Data records START

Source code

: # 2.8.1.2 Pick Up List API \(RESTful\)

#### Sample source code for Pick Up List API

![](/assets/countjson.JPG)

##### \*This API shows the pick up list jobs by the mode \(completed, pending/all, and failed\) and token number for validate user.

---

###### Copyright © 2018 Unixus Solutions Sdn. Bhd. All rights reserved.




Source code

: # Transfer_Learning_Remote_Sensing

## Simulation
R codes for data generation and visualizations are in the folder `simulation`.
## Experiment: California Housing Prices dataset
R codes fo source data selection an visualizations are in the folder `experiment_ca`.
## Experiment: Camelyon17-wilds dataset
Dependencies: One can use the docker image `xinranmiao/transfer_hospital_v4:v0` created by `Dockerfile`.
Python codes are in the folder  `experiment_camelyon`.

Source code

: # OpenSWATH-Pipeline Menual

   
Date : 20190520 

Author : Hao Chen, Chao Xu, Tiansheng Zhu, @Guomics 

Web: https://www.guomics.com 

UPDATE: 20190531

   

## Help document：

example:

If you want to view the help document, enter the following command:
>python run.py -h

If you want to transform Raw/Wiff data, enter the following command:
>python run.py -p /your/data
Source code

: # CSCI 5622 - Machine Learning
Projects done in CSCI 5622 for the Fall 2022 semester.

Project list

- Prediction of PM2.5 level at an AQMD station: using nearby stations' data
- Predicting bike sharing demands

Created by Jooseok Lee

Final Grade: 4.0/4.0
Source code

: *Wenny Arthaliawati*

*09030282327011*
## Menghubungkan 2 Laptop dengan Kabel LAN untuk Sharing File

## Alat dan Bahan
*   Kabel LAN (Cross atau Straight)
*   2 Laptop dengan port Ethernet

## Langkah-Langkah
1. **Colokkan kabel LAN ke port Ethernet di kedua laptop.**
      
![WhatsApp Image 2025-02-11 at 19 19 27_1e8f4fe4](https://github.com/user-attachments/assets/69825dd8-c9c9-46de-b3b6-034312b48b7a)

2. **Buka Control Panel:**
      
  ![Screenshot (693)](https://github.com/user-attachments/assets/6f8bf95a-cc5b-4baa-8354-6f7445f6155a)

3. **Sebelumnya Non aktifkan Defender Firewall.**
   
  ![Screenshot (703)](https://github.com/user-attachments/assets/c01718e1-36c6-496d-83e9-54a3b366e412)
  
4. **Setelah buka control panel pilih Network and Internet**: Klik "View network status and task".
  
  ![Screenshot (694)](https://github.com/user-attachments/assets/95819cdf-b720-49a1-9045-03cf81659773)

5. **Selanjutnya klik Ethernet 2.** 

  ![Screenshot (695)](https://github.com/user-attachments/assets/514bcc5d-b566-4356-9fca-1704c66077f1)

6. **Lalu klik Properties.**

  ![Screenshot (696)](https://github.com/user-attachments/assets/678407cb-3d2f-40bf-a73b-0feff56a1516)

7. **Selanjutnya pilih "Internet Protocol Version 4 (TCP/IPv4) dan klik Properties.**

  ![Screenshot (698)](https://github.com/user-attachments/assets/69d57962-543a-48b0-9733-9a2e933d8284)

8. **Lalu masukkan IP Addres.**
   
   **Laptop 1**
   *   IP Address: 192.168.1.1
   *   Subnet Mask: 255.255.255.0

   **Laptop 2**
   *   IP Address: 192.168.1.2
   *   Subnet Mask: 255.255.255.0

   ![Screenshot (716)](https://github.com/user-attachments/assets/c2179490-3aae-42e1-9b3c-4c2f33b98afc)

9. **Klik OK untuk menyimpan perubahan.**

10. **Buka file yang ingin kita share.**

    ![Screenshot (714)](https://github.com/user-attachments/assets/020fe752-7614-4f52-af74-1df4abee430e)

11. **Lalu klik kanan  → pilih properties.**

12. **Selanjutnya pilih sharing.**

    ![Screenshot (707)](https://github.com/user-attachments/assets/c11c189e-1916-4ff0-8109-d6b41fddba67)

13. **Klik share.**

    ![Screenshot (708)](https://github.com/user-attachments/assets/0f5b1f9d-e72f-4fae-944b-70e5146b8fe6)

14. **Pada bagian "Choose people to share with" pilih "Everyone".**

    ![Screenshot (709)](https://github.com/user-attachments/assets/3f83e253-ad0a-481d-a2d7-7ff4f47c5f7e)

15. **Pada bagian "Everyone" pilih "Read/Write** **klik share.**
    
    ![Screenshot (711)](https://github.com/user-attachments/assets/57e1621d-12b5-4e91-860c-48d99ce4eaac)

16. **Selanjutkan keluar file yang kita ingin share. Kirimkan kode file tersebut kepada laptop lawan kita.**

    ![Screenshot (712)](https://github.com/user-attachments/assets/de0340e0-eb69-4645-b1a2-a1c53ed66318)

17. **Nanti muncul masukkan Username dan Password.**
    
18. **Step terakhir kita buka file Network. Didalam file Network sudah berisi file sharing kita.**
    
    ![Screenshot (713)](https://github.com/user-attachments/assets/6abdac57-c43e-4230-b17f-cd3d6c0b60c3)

Data records END

*Task prompt*: Please transcribe all of the data above exactly.

*Output of the task*:
Source code

: # 2.8.1.2 Pick Up List API \(RESTful\)

#### Sample source code for Pick Up List API

![](/assets/countjson.JPG)

##### \*This API shows the pick up list jobs by the mode \(completed, pending/all, and failed\) and token number for validate user.

---

###### Copyright © 2018 Unixus Solutions Sdn. Bhd. All rights reserved.




Source code

: # Transfer_Learning_Remote_Sensing

## Simulation
R codes for data generation and visualizations are in the folder `simulation`.
## Experiment: California Housing Prices dataset
R codes fo source data selection an visualizations are in the folder `experiment_ca`.
## Experiment: Camelyon17-wilds dataset
Dependencies: One can use the docker image `xinranmiao/transfer_hospital_v4:v0` created by `Dockerfile`.
Python codes are in the folder  `experiment_camelyon`.

Source code

: # OpenSWATH-Pipeline Menual

   
Date : 20190520 

Author : Hao Chen, Chao Xu, Tiansheng Zhu, @Guomics 

Web: https://www.guomics.com 

UPDATE: 20190531

   

## Help document：

example:

If you want to view the help document, enter the following command:
>python run.py -h

If you want to transform Raw/Wiff data, enter the following command:
>python run.py -p /your/data
Source code

: # CSCI 5622 - Machine Learning
Projects done in CSCI 5622 for the Fall 2022 semester.

Project list

- Prediction of PM2.5 level at an AQMD station: using nearby stations' data
- Predicting bike sharing demands

Created by Jooseok Lee

Final Grade: 4.0/4.0
Source code

: *Wenny Arthaliawati*

*09030282327011*
## Menghubungkan 2 Laptop dengan Kabel LAN untuk Sharing File

## Alat dan Bahan
*   Kabel LAN (Cross atau Straight)
*   2 Laptop dengan port Ethernet

## Langkah-Langkah
1. **Colokkan kabel LAN ke port Ethernet di kedua laptop.**
      
![WhatsApp Image 2025-02-11 at 19 19 27_1e8f4fe4](https://github.com/user-attachments/assets/69825dd8-c9c9-46de-b3b6-034312b48b7a)

2. **Buka Control Panel:**
      
  ![Screenshot (693)](https://github.com/user-attachments/assets/6f8bf95a-cc5b-4baa-8354-6f7445f6155a)

3. **Sebelumnya Non aktifkan Defender Firewall.**
   
  ![Screenshot (703)](https://github.com/user-attachments/assets/c01718e1-36c6-496d-83e9-54a3b366e412)
  
4. **Setelah buka control panel pilih Network and Internet**: Klik "View network status and task".
  
  ![Screenshot (694)](https://github.com/user-attachments/assets/95819cdf-b720-49a1-9045-03cf81659773)

5. **Selanjutnya klik Ethernet 2.** 

  ![Screenshot (695)](https://github.com/user-attachments/assets/514bcc5d-b566-4356-9fca-1704c66077f1)

6. **Lalu klik Properties.**

  ![Screenshot (696)](https://github.com/user-attachments/assets/678407cb-3d2f-40bf-a73b-0feff56a1516)

7. **Selanjutnya pilih "Internet Protocol Version 4 (TCP/IPv4) dan klik Properties.**

  ![Screenshot (698)](https://github.com/user-attachments/assets/69d57962-543a-48b0-9733-9a2e933d8284)

8. **Lalu masukkan IP Addres.**
   
   **Laptop 1**
   *   IP Address: 192.168.1.1
   *   Subnet Mask: 255.255.255.0

   **Laptop 2**
   *   IP Address: 192.168.1.2
   *   Subnet Mask: 255.255.255.0

   ![Screenshot (716)](https://github.com/user-attachments/assets/c2179490-3aae-42e1-9b3c-4c2f33b98afc)

9. **Klik OK untuk menyimpan perubahan.**

10. **Buka file yang ingin kita share.**

    ![Screenshot (714)](https://github.com/user-attachments/assets/020fe752-7614-4f52-af74-1df4abee430e)

11. **Lalu klik kanan  → pilih properties.**

12. **Selanjutnya pilih sharing.**

    ![Screenshot (707)](https://github.com/user-attachments/assets/c11c189e-1916-4ff0-8109-d6b41fddba67)

13. **Klik share.**

    ![Screenshot (708)](https://github.com/user-attachments/assets/0f5b1f9d-e72f-4fae-944b-70e5146b8fe6)

14. **Pada bagian "Choose people to share with" pilih "Everyone".**

    ![Screenshot (709)](https://github.com/user-attachments/assets/3f83e253-ad0a-481d-a2d7-7ff4f47c5f7e)

15. **Pada bagian "Everyone" pilih "Read/Write** **klik share.**
    
    ![Screenshot (711)](https://github.com/user-attachments/assets/57e1621d-12b5-4e91-860c-48d99ce4eaac)

16. **Selanjutkan keluar file yang kita ingin share. Kirimkan kode file tersebut kepada laptop lawan kita.**

    ![Screenshot (712)](https://github.com/user-attachments/assets/de0340e0-eb69-4645-b1a2-a1c53ed66318)

17. **Nanti muncul masukkan Username dan Password.**
    
18. **Step terakhir kita buka file Network. Didalam file Network sudah berisi file sharing kita.**
    
    ![Screenshot (713)](https://github.com/user-attachments/assets/6abdac57-c43e-4230-b17f-cd3d6c0b60c3)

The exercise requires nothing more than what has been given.